エルゼは器を布団の上に注意深く置いてから、腰に手を当てた。そして、あきれた声を出した。

「何を泣かしているんだ」

違うと言いたかったが、どう見てもその通りだった。

俺はオグの頭をなでながら、

「ごめん」

と謝った。

オグの泣き声が一段と高くなった。

エルゼが脇によってきて、そっとのぞきこんだ。

オグは伏せたまま激しくしゃくりあげていた。

優しい声で、エルゼが呟く。

「そうか。嬉しかったのか」

何かが通じあったみたいに、エルゼのその言葉で、オグの泣き声は少し小さくなって、やがてとまった。

余韻でしゃくりあげているオグの背中をさすって、エルゼは俺に目を向け、ウインクしてみせた。

何がなんだかわからなかった。

一体、何をどう解釈したのか。

嬉しかった?

わからないが、つまり、害はないってことなのか。

俺は理解するのをあきらめ、首をすくめた。とりあえずうなずいておく。

エルゼはときどき、人の心を読んだり、見透かしているようなことを言う。もしかしたら、今のオグの心の声も、エルゼには聞こえたのかもしれない。

俺には、あいにくそういう霊感のようなものはなかった。まあ、仕方ない。人それぞれだ。向き不向きがある。

俺は、やっと落ち着いてきたオグの髪をなでてやって、声をかけた。

「リンゴ、食べないの?できたってよ」

エルゼが思い出したように身をはねおこし、器をあにいにさしだした。

「スプーン」

俺が言うと、

「ここにあるぞ!」

と得意気に、着ているぶかぶかのコートのポケットからひっぱりだした。

「どこに入れてるんだよ」

「ポケットとは、ものを入れるためにあるのだぞ」

「いや、そうだけど、そうじゃなくて」

俺たちのやりとりをよそに、オグがもぞもぞと布団からはいでてきて、ぺたんと座った。

彼がじっと俺たちを見つめたので、俺たちはどちらからともなく、言い争うのをやめた。

エルゼはすぐに、得意満面の笑みをうかべた。オグに改めて、リンゴの蜜煮をさしだす。

受け取ったオグは、すぐに食べ始めなかった。どこか、遠慮しているみたいだった。

しばらくして、もじもじしながら彼は一言、つぶやいた。

「ごめんなさい」

一瞬、俺とエルゼは顔を見合わせて、ぽかんとした。

何故、謝るのか。

俺より先にエルゼが笑い、豪快に言い放った。

「何をあやまることがある。気にするな。いっぱい食え。食ってよく寝るがいい」

どこまでもえらそうな物言いだったが、気遣いにあふれた優しい口調だった。

俺も同じ意見だったので、黙ってうなずいた。言葉を付け足す必要はなかった。

オグはまだ不安そうな顔で、おずおずとスプーンを握った。

けれど、食べ始めると、さっきと同じで、すぐに夢中になった。
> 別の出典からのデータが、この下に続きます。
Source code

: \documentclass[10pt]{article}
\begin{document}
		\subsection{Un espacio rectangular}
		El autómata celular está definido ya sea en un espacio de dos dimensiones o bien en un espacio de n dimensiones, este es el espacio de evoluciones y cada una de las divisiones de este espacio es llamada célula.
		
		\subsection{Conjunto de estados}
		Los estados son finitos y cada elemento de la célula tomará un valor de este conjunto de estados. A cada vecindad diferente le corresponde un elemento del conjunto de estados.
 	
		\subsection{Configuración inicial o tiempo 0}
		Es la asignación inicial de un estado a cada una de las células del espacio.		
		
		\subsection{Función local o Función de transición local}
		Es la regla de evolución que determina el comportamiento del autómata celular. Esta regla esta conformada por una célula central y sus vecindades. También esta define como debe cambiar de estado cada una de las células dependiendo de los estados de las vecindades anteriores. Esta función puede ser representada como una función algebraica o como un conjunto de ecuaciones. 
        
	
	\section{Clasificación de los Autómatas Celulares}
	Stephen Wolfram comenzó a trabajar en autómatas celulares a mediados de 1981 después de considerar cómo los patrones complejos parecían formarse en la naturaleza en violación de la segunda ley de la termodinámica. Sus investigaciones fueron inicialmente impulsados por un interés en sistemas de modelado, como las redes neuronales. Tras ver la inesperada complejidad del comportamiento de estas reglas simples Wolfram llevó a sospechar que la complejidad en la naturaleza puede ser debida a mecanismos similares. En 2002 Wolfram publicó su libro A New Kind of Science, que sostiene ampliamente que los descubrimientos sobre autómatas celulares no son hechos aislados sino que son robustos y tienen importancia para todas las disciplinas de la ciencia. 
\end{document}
俺たちも、さっきと同じように見守った。

最後のひときれになったとき、それを見つめて、オグはすこし切なそうな顔をした。

エルゼがぽんと言った。

「また明日もつくってやる」

その言葉を聞いて、オグは最後のひときれを口にいれ、かみしめて、味わって、のみこんだ。

そして、聞こえないくらいかすかな声で、言った。

「ごちそうさま、でした」

まるで、その言葉を使ったことがないみたいな、とまどいぶりだった。

「うむ!」

エルゼが尊大にうなずいたので、その余韻もかききえた。ふと、オグは穏やかな顔になって、エルゼを見つめた。それに気づいたのか気づいていないのか、エルゼはぽんと言い放った。

「では、またしばらく眠るがいい。わたしたちはずっとそばにいる。何かあっても大丈夫だ。安心して眠れ」

俺は何も言わず、おびえさせないように気をつけて、オグの乱れた髪をすいてなでつけてやった。
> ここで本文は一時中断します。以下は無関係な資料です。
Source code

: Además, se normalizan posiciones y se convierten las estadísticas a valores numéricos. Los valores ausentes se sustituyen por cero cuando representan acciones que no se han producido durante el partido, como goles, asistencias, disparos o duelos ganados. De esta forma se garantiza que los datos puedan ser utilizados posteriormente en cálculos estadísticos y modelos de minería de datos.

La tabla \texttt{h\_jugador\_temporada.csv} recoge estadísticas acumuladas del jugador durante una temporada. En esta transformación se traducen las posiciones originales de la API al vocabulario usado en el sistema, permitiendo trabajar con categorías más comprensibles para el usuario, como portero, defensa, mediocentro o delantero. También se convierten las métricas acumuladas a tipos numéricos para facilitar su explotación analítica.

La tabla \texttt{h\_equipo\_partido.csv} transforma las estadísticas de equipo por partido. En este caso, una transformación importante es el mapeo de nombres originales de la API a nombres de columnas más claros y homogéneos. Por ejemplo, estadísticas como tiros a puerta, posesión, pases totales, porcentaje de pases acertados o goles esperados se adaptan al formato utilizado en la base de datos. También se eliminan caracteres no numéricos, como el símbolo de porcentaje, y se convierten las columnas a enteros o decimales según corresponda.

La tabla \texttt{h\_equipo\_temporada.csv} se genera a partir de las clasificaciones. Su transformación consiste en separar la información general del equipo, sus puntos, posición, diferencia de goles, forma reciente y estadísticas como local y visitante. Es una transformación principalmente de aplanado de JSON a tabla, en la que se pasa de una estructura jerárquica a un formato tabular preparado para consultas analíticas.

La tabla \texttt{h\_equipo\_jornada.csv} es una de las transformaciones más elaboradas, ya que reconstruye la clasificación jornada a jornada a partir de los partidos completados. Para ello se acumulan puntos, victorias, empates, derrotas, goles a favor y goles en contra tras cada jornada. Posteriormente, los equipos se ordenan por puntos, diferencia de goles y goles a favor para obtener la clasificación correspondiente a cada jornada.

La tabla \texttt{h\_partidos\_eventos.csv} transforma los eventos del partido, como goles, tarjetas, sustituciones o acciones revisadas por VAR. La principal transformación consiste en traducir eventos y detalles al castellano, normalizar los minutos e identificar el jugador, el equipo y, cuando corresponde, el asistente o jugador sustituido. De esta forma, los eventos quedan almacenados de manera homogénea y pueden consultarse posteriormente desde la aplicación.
オグはほんの一瞬、気持ち良さそうに目を細めた。けれど、すぐにばつの悪そうな顔に逆戻りした。

俺はそのすきをついて、オグをもう一度、布団におしこんだ。そのとなりに、自分も寝転んだ。

オグと目があった。

限界まで見開かれた紫の瞳は、しっとりと露にぬれたブドウを思わせた。

銀色の髪には、よく見るとところどころに、本物の白髪が光っていた。

俺が黙ってなでてやると、気のせいかオグの目は、きらきらと輝いた。

こんな宝石を見たことがある、と思い出す。

教会で見た司教のロザリオに、こういう濃い紫色の水晶がはめこまれていた。

水晶、いや、違う。石の名前はたしか、アメジストとかいった。

俺は、思わずつぶやいていた。

「きれいな目だな。そういう色の宝石、知ってるよ」

オグはめんくらったらしく、目だけでなく口もぽかんと開いた。瞳に光が入って、紫色が少し淡くなった。
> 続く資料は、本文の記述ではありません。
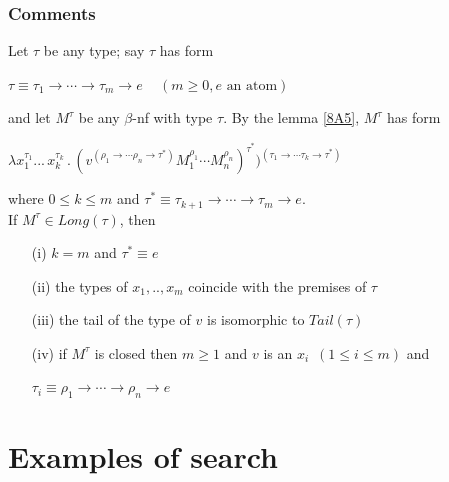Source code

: \begin{frame}
\frametitle{Comments}
Let $\tau$ be any type; say $\tau$ has form
\begin{center}
 $\tau \equiv \tau_1 \rightarrow \cdots \rightarrow \tau_m \rightarrow e \,\,\,\,\,\,\, (m \geq 0, e \mbox{ an atom})$
\end{center}
and let $M^{\tau}$ be any $\beta$-nf with type $\tau$. By the lemma \ref{8A5}, $M^{\tau}$ has form
\begin{center}
 $\lambda x_1^{\tau_1} ... \,x_k^{\tau_k} \, . \,
   (v^{(\rho_1 \rightarrow \cdots \rho_n \rightarrow \tau^*)} M^{\rho_1}_1 \cdots
   M^{\rho_n}_n)^{\tau^*})^{(\tau_1 \rightarrow \cdots \tau_k \rightarrow \tau^*)}$
\end{center}
where $0 \leq k \leq m$ and $\tau^* \equiv \tau_{k+1} \to \cdots \to \tau_m \to e$.\\[0.3 cm]
If $M^{\tau} \in Long(\tau)$, then
\begin{itemize}
 \item[(i)] $k = m$ and $\tau^* \equiv e$
 \item[(ii)] the types of $x_1,..,x_m$ coincide with the premises of $\tau$
 \item[(iii)] the tail of the type of $v$ is isomorphic to $Tail(\tau)$
 \item[(iv)] if $M^{\tau}$ is closed then $m \geq 1$ and $v$ is an $x_i \,\,\, (1 \leq i \leq m)$ and
 \begin{center}
  $\tau_i \equiv \rho_1 \to \cdots \to \rho_n \to e$
 \end{center}

\end{itemize}

\end{frame}

\section{Examples of search}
俺は微笑みがうかぶのを感じながら、少し照れくさくなって顔をそむけ、寝返りをうった。

天井を見上げると、俺たちの影が大きく曲がりながら、長く伸びていた。

細く亀裂が入った配管の壁から水がもれだし、割れ目から広がったしみが、複雑な模様を描き出している。

そこに何かの形を見つけるのが、俺の寝る前の日課だった。

あにいにもいくつか教えてやろうと思い、俺はもう一度寝返りをうった。

けれど見てみると、オグは目をとじ、眠ってしまっていた。